- [AIM OF THE EXERCISE]
Please transcribe the data that follows, keeping every line exact.

╭──

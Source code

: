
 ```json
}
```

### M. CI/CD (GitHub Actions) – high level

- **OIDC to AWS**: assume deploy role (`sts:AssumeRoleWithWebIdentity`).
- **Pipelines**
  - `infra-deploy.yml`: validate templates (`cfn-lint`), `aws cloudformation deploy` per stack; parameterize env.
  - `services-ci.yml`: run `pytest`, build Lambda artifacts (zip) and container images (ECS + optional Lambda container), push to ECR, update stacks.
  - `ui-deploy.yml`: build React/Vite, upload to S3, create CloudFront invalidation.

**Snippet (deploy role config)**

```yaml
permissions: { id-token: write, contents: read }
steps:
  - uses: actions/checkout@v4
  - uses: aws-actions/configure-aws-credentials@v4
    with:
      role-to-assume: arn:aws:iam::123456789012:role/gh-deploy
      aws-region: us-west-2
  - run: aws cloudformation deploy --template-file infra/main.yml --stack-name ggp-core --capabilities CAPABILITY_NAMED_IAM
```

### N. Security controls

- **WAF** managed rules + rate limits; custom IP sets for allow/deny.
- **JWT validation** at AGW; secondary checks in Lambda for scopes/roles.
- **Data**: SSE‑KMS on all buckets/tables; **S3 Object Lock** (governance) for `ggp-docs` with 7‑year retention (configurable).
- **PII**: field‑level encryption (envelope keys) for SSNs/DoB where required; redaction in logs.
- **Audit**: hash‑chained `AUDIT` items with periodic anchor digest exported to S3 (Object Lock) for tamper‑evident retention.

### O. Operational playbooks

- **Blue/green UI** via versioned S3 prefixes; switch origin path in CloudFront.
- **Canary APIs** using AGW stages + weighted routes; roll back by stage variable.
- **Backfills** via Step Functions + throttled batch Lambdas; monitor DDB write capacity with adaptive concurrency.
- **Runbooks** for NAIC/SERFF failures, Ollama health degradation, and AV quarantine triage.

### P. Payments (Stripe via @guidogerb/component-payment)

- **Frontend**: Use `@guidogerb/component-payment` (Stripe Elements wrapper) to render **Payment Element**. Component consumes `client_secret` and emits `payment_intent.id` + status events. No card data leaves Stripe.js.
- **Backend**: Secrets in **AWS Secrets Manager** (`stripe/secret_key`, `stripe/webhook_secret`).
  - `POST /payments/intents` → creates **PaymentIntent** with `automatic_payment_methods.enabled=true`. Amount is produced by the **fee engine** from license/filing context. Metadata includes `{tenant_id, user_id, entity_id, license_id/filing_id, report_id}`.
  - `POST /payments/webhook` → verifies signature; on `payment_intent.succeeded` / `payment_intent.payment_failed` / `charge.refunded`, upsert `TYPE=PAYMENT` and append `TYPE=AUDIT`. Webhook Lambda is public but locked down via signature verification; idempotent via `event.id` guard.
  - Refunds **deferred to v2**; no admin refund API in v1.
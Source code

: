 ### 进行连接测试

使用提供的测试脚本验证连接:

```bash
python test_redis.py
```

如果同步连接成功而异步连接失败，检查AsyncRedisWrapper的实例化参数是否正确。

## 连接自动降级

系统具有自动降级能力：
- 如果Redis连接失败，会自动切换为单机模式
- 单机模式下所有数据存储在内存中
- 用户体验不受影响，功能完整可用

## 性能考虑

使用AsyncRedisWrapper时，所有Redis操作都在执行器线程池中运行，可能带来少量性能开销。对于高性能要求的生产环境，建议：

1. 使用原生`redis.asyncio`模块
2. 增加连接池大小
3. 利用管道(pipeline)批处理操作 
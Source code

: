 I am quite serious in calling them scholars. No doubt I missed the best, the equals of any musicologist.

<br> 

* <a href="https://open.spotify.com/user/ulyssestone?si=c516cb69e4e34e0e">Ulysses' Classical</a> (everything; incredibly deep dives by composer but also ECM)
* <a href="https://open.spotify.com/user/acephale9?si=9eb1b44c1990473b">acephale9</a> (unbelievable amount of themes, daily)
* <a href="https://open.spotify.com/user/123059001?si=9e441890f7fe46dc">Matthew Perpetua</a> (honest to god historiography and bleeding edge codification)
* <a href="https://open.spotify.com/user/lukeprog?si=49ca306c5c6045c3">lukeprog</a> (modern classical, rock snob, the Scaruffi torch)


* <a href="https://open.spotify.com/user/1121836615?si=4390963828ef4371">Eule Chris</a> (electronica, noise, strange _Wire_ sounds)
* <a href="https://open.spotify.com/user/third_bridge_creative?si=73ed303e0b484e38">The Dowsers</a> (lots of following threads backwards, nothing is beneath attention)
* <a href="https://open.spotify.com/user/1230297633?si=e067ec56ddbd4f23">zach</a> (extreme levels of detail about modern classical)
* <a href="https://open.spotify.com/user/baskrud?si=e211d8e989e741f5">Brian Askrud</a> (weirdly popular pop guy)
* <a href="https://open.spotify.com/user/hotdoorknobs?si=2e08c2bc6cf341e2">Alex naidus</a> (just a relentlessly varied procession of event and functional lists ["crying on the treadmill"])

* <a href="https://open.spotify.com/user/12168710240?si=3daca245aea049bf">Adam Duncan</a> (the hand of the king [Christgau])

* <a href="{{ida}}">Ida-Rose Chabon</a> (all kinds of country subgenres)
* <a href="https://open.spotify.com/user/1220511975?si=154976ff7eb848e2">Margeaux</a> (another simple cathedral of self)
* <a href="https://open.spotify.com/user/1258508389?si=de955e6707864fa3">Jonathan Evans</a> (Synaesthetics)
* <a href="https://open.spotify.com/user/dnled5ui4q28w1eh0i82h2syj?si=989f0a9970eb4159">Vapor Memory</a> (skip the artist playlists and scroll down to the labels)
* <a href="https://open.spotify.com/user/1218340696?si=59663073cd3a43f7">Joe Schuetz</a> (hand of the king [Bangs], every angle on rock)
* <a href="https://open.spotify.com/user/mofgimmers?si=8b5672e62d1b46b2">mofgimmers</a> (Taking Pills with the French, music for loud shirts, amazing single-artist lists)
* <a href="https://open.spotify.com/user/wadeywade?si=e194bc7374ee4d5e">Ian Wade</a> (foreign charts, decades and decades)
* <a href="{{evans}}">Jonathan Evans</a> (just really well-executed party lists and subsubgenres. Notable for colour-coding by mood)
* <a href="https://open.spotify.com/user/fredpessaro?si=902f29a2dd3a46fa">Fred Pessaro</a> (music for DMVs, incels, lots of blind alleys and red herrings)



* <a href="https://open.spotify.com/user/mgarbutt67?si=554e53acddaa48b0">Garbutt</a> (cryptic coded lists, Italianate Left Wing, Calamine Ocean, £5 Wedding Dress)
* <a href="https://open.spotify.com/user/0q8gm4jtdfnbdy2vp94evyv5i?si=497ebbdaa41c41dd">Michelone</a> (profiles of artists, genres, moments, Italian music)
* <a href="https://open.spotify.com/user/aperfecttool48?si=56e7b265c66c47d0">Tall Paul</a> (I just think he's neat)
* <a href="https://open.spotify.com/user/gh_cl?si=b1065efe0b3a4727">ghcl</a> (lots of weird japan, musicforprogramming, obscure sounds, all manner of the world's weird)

╰──

- [ANSWER FOR THE TASK]
Source code

:
 ```json
}
```

### M. CI/CD (GitHub Actions) – high level

- **OIDC to AWS**: assume deploy role (`sts:AssumeRoleWithWebIdentity`).
- **Pipelines**
  - `infra-deploy.yml`: validate templates (`cfn-lint`), `aws cloudformation deploy` per stack; parameterize env.
  - `services-ci.yml`: run `pytest`, build Lambda artifacts (zip) and container images (ECS + optional Lambda container), push to ECR, update stacks.
  - `ui-deploy.yml`: build React/Vite, upload to S3, create CloudFront invalidation.

**Snippet (deploy role config)**

```yaml
permissions: { id-token: write, contents: read }
steps:
  - uses: actions/checkout@v4
  - uses: aws-actions/configure-aws-credentials@v4
    with:
      role-to-assume: arn:aws:iam::123456789012:role/gh-deploy
      aws-region: us-west-2
  - run: aws cloudformation deploy --template-file infra/main.yml --stack-name ggp-core --capabilities CAPABILITY_NAMED_IAM
```

### N. Security controls

- **WAF** managed rules + rate limits; custom IP sets for allow/deny.
- **JWT validation** at AGW; secondary checks in Lambda for scopes/roles.
- **Data**: SSE‑KMS on all buckets/tables; **S3 Object Lock** (governance) for `ggp-docs` with 7‑year retention (configurable).
- **PII**: field‑level encryption (envelope keys) for SSNs/DoB where required; redaction in logs.
- **Audit**: hash‑chained `AUDIT` items with periodic anchor digest exported to S3 (Object Lock) for tamper‑evident retention.

### O. Operational playbooks

- **Blue/green UI** via versioned S3 prefixes; switch origin path in CloudFront.
- **Canary APIs** using AGW stages + weighted routes; roll back by stage variable.
- **Backfills** via Step Functions + throttled batch Lambdas; monitor DDB write capacity with adaptive concurrency.
- **Runbooks** for NAIC/SERFF failures, Ollama health degradation, and AV quarantine triage.

### P. Payments (Stripe via @guidogerb/component-payment)

- **Frontend**: Use `@guidogerb/component-payment` (Stripe Elements wrapper) to render **Payment Element**. Component consumes `client_secret` and emits `payment_intent.id` + status events. No card data leaves Stripe.js.
- **Backend**: Secrets in **AWS Secrets Manager** (`stripe/secret_key`, `stripe/webhook_secret`).
  - `POST /payments/intents` → creates **PaymentIntent** with `automatic_payment_methods.enabled=true`. Amount is produced by the **fee engine** from license/filing context. Metadata includes `{tenant_id, user_id, entity_id, license_id/filing_id, report_id}`.
  - `POST /payments/webhook` → verifies signature; on `payment_intent.succeeded` / `payment_intent.payment_failed` / `charge.refunded`, upsert `TYPE=PAYMENT` and append `TYPE=AUDIT`. Webhook Lambda is public but locked down via signature verification; idempotent via `event.id` guard.
  - Refunds **deferred to v2**; no admin refund API in v1.
Source code

: ### 进行连接测试

使用提供的测试脚本验证连接:

```bash
python test_redis.py
```

如果同步连接成功而异步连接失败，检查AsyncRedisWrapper的实例化参数是否正确。

## 连接自动降级

系统具有自动降级能力：
- 如果Redis连接失败，会自动切换为单机模式
- 单机模式下所有数据存储在内存中
- 用户体验不受影响，功能完整可用

## 性能考虑

使用AsyncRedisWrapper时，所有Redis操作都在执行器线程池中运行，可能带来少量性能开销。对于高性能要求的生产环境，建议：

1. 使用原生`redis.asyncio`模块
2. 增加连接池大小
3. 利用管道(pipeline)批处理操作 
Source code

: I am quite serious in calling them scholars. No doubt I missed the best, the equals of any musicologist.

<br> 

* <a href="https://open.spotify.com/user/ulyssestone?si=c516cb69e4e34e0e">Ulysses' Classical</a> (everything; incredibly deep dives by composer but also ECM)
* <a href="https://open.spotify.com/user/acephale9?si=9eb1b44c1990473b">acephale9</a> (unbelievable amount of themes, daily)
* <a href="https://open.spotify.com/user/123059001?si=9e441890f7fe46dc">Matthew Perpetua</a> (honest to god historiography and bleeding edge codification)
* <a href="https://open.spotify.com/user/lukeprog?si=49ca306c5c6045c3">lukeprog</a> (modern classical, rock snob, the Scaruffi torch)


* <a href="https://open.spotify.com/user/1121836615?si=4390963828ef4371">Eule Chris</a> (electronica, noise, strange _Wire_ sounds)
* <a href="https://open.spotify.com/user/third_bridge_creative?si=73ed303e0b484e38">The Dowsers</a> (lots of following threads backwards, nothing is beneath attention)
* <a href="https://open.spotify.com/user/1230297633?si=e067ec56ddbd4f23">zach</a> (extreme levels of detail about modern classical)
* <a href="https://open.spotify.com/user/baskrud?si=e211d8e989e741f5">Brian Askrud</a> (weirdly popular pop guy)
* <a href="https://open.spotify.com/user/hotdoorknobs?si=2e08c2bc6cf341e2">Alex naidus</a> (just a relentlessly varied procession of event and functional lists ["crying on the treadmill"])

* <a href="https://open.spotify.com/user/12168710240?si=3daca245aea049bf">Adam Duncan</a> (the hand of the king [Christgau])

* <a href="{{ida}}">Ida-Rose Chabon</a> (all kinds of country subgenres)
* <a href="https://open.spotify.com/user/1220511975?si=154976ff7eb848e2">Margeaux</a> (another simple cathedral of self)
* <a href="https://open.spotify.com/user/1258508389?si=de955e6707864fa3">Jonathan Evans</a> (Synaesthetics)
* <a href="https://open.spotify.com/user/dnled5ui4q28w1eh0i82h2syj?si=989f0a9970eb4159">Vapor Memory</a> (skip the artist playlists and scroll down to the labels)
* <a href="https://open.spotify.com/user/1218340696?si=59663073cd3a43f7">Joe Schuetz</a> (hand of the king [Bangs], every angle on rock)
* <a href="https://open.spotify.com/user/mofgimmers?si=8b5672e62d1b46b2">mofgimmers</a> (Taking Pills with the French, music for loud shirts, amazing single-artist lists)
* <a href="https://open.spotify.com/user/wadeywade?si=e194bc7374ee4d5e">Ian Wade</a> (foreign charts, decades and decades)
* <a href="{{evans}}">Jonathan Evans</a> (just really well-executed party lists and subsubgenres. Notable for colour-coding by mood)
* <a href="https://open.spotify.com/user/fredpessaro?si=902f29a2dd3a46fa">Fred Pessaro</a> (music for DMVs, incels, lots of blind alleys and red herrings)



* <a href="https://open.spotify.com/user/mgarbutt67?si=554e53acddaa48b0">Garbutt</a> (cryptic coded lists, Italianate Left Wing, Calamine Ocean, £5 Wedding Dress)
* <a href="https://open.spotify.com/user/0q8gm4jtdfnbdy2vp94evyv5i?si=497ebbdaa41c41dd">Michelone</a> (profiles of artists, genres, moments, Italian music)
* <a href="https://open.spotify.com/user/aperfecttool48?si=56e7b265c66c47d0">Tall Paul</a> (I just think he's neat)
* <a href="https://open.spotify.com/user/gh_cl?si=b1065efe0b3a4727">ghcl</a> (lots of weird japan, musicforprogramming, obscure sounds, all manner of the world's weird)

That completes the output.